The caravan was set apart from most of the others in the merchant train. It was two fairly big roofed carts, each of them very well taken care of, the wood painted all over with complicated murals and little portraits, with curtains hanging over the doors and opened windows. A few other tents were neatly set about the clearing, and over the fire bubbled a pot of stew, a few more cast iron pots set into the fire itself. Four horses were grazing alongside, a few chickens pecking about the fire, and she did see a few children rushing back and forth.

Buran couldn’t be older then nine or ten, and these children were around the same age, four of them running and tumbling in the grass. It was plain they’d been taught acrobatics: they leapt over one another and did complicated cartwheels, walking on their hands as well as they did their feet, and their laughter rang out over the clearing.

Others were milling about the fire, two young women who looked to be about sixteen playing a complicated game of strings she couldn’t follow, their hands were moving so fast. Now that she looked at them more carefully, she could see that some of the children had the elvish features, their eyes larger, their colouring darker and richer, their ears pointed, but that others looked more human, as Buran and his father did.

This was explained by the two women who moved back and forth in the camp, one of them a tall, strong-shouldered human with plum-coloured cheeks, and the other a shorter elven woman, a wood elf.
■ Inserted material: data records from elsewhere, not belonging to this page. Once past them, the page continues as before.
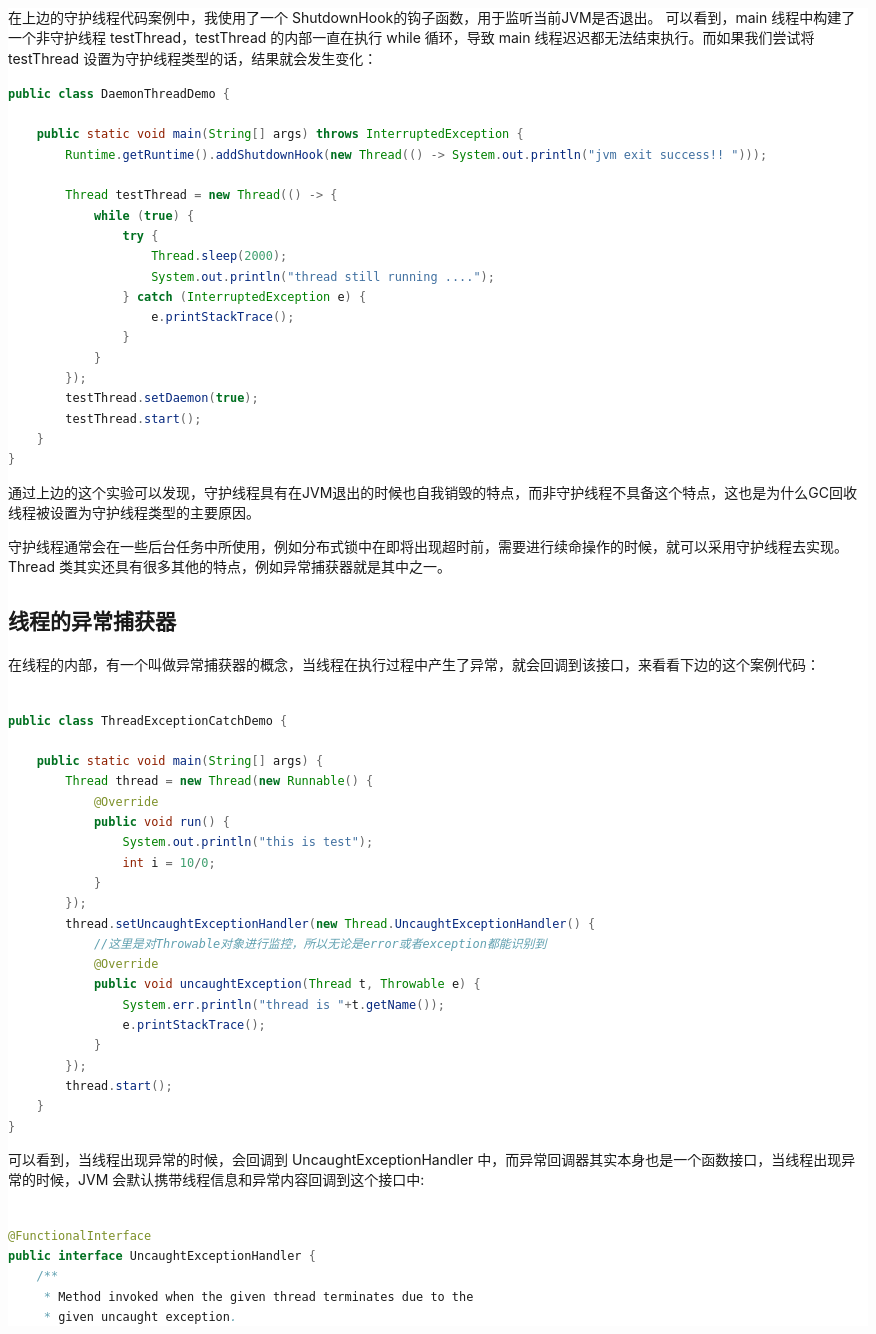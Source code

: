 在上边的守护线程代码案例中，我使用了一个 ShutdownHook的钩子函数，用于监听当前JVM是否退出。
可以看到，main 线程中构建了一个非守护线程 testThread，testThread 的内部一直在执行 while 循环，导致 main 线程迟迟都无法结束执行。而如果我们尝试将 testThread 设置为守护线程类型的话，结果就会发生变化：
```java
public class DaemonThreadDemo {

    public static void main(String[] args) throws InterruptedException {
        Runtime.getRuntime().addShutdownHook(new Thread(() -> System.out.println("jvm exit success!! ")));

        Thread testThread = new Thread(() -> {
            while (true) {
                try {
                    Thread.sleep(2000);
                    System.out.println("thread still running ....");
                } catch (InterruptedException e) {
                    e.printStackTrace();
                }
            }
        });
        testThread.setDaemon(true);
        testThread.start();
    }
}
```
通过上边的这个实验可以发现，守护线程具有在JVM退出的时候也自我销毁的特点，而非守护线程不具备这个特点，这也是为什么GC回收线程被设置为守护线程类型的主要原因。

守护线程通常会在一些后台任务中所使用，例如分布式锁中在即将出现超时前，需要进行续命操作的时候，就可以采用守护线程去实现。 Thread 类其实还具有很多其他的特点，例如异常捕获器就是其中之一。

## 线程的异常捕获器
在线程的内部，有一个叫做异常捕获器的概念，当线程在执行过程中产生了异常，就会回调到该接口，来看看下边的这个案例代码：
```java

public class ThreadExceptionCatchDemo {

    public static void main(String[] args) {
        Thread thread = new Thread(new Runnable() {
            @Override
            public void run() {
                System.out.println("this is test");
                int i = 10/0;
            }
        });
        thread.setUncaughtExceptionHandler(new Thread.UncaughtExceptionHandler() {
            //这里是对Throwable对象进行监控，所以无论是error或者exception都能识别到
            @Override
            public void uncaughtException(Thread t, Throwable e) {
                System.err.println("thread is "+t.getName());
                e.printStackTrace();
            }
        });
        thread.start();
    }
}
```
可以看到，当线程出现异常的时候，会回调到 UncaughtExceptionHandler 中，而异常回调器其实本身也是一个函数接口，当线程出现异常的时候，JVM 会默认携带线程信息和异常内容回调到这个接口中:
```java

@FunctionalInterface
public interface UncaughtExceptionHandler {
    /**
     * Method invoked when the given thread terminates due to the
     * given uncaught exception.
```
When they saw the three of them approaching, both of them immediately abandoned their work by the fire and rushed over, the elven woman dropping to a crouch in front of Buran and putting her hands on his hips to look at him, the human putting her hand in his hair and pulling his head back to look at him.

Buran obediently moved his head one way and the next, raising his arms upon being prompted, and then showing each of his palms to the elven woman when she pressed at his hands.

“Are you hurt? _At all_?” she asked, and the boy sighed long-sufferingly.

“Not to my awareness,” he said.

The elven woman swore under her breath, taking him by the hand, and Buran went along as she led, complaining in fluent Elvish the whole of the time, that he didn’t need to be checked over, that he was perfectly well.

He never let loose his grip on the prayer book in his hand, and finally the other woman turned to Vizma, seeing her for the first time. The glance to her husband was subtle, and although Vizma didn’t quite catch the movement of the man’s hand, she was aware that non-verbal signals were being passed between them.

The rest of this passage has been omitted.